8. 9,681 cash restricted stock units were awarded to the Reporting Person on December 13, 2010 ("Grant Date 2010"). The cash restricted stock units permit the recipient to receive, on predetermined dates upon expiration of applicable restrictions, cash in an amount equal to a specified number of shares of the Company's common stock valued at the closing price of the Company's common stock on such dates. Restrictions on the award will expire in equal installments on the first, second and third anniversaries of Grant Date 2010.
9. Stock appreciation rights will be settled in shares of common stock at an exercise price of $24.80 per share, which was equal to the closing price on Grant Date 2010. The award vests in equal installments on the first, second and third anniversaries of Grant Date 2010.
10. 7,724 cash restricted stock units ("RSUs") were awarded to the Reporting Person on November 6, 2011 ("Grant Date 2011"). The RSUs were awarded in accordance with the Company's Third Amended and Restated 2003 Stock and Incentive Plan. The RSUs permit the Reporting Person to receive cash in an amount equal to a specified number of shares of the Company's common stock valued at the closing price of the Company's common stock on the dates such restrictions expire.
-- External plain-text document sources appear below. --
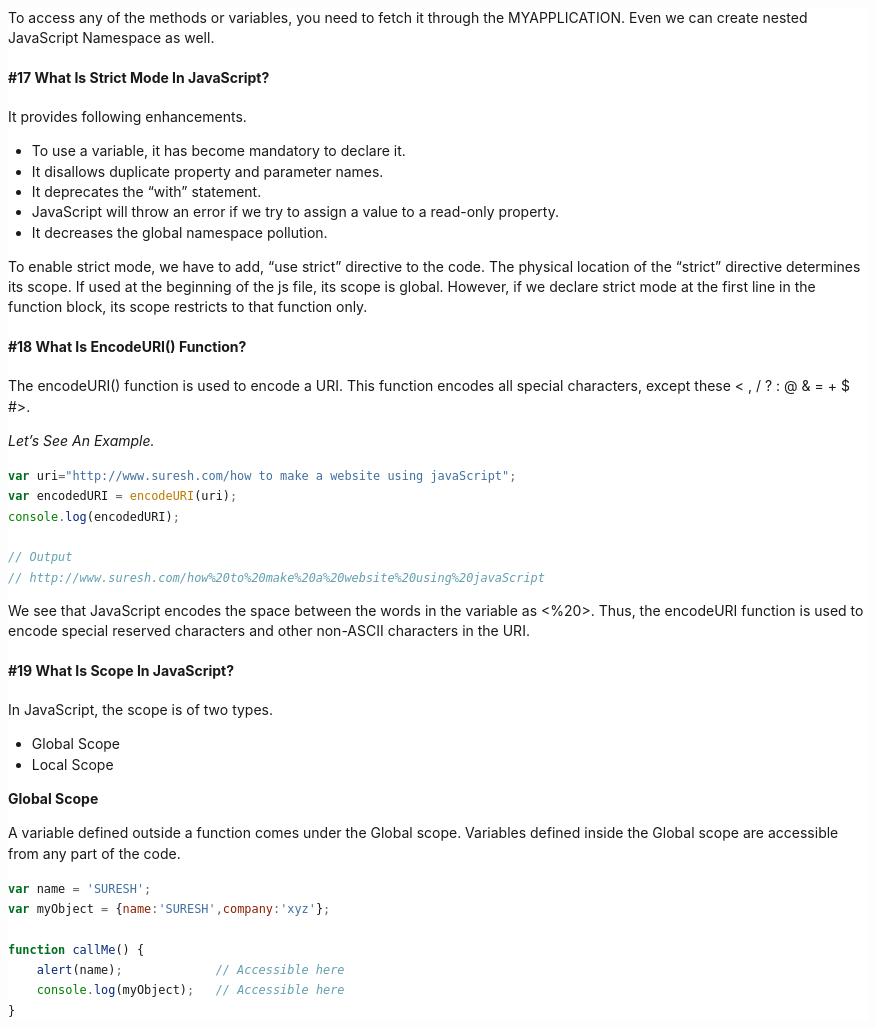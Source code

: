 To access any of the methods or variables, you need to fetch it through the MYAPPLICATION. Even we can create nested JavaScript Namespace as well.


#### #17 What Is Strict Mode In JavaScript?

 It provides following enhancements.
 
 * To use a variable, it has become mandatory to declare it.
 * It disallows duplicate property and parameter names.
 * It deprecates the “with” statement.
 * JavaScript will throw an error if we try to assign a value to a read-only property.
 * It decreases the global namespace pollution.

To enable strict mode, we have to add, “use strict” directive to the code. The physical location of the “strict” directive determines its scope. If used at the beginning of the js file, its scope is global. However, if we declare strict mode at the first line in the function block, its scope restricts to that function only.


#### #18 What Is EncodeURI() Function?

The encodeURI() function is used to encode a URI. This function encodes all special characters, except these < , / ? : @ & = + $ #>.

<i>Let’s See An Example.</i>

```javascript
var uri="http://www.suresh.com/how to make a website using javaScript";
var encodedURI = encodeURI(uri);
console.log(encodedURI);

// Output
// http://www.suresh.com/how%20to%20make%20a%20website%20using%20javaScript
```

We see that JavaScript encodes the space between the words in the <uri> variable as <%20>. Thus, the encodeURI function is used to encode special reserved characters and other non-ASCII characters in the URI.


#### #19 What Is Scope In JavaScript?

In JavaScript, the scope is of two types.

* Global Scope
* Local Scope

<b>Global Scope</b>

A variable defined outside a function comes under the Global scope. Variables defined inside the Global scope are accessible from any part of the code.

```javascript
var name = 'SURESH';
var myObject = {name:'SURESH',company:'xyz'};

function callMe() {
	alert(name);			 // Accessible here
    console.log(myObject);	 // Accessible here
}
```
Restrictions on such award will expire in equal amounts on the first, second and third anniversaries of Grant Date 2011, unless the restrictions are earlier terminated in accordance with the Plan or the applicable award agreement.
11. On July 19, 2011, the Company entered into a Second Amended and Restated Agreement and Plan of Merger with Energy Transfer Equity, L.P. ("ETE") and Sigma Acquisition Corporation, a wholly-owned subsidiary of ETE (as amended by Amendment No. 1 to Agreement and Plan of Merger dated as of September 14, 2011, the "Merger Agreement"). The RSUs awarded to the Reporting Person will be treated in accordance with the terms and conditions of the Merger Agreement. The Merger Agreement is available in its entirety as Annex A to the Company's definitive Proxy Statement filed with the SEC on October 27, 2011.
Remarks:
Robert M. Kerrigan, III for Robert O. Bond 01/11/2012
** Signature of Reporting Person Date
Reminder: Report on a separate line for each class of securities beneficially owned directly or indirectly.
* If the form is filed by more than one reporting person, see Instruction 4 (b)(v).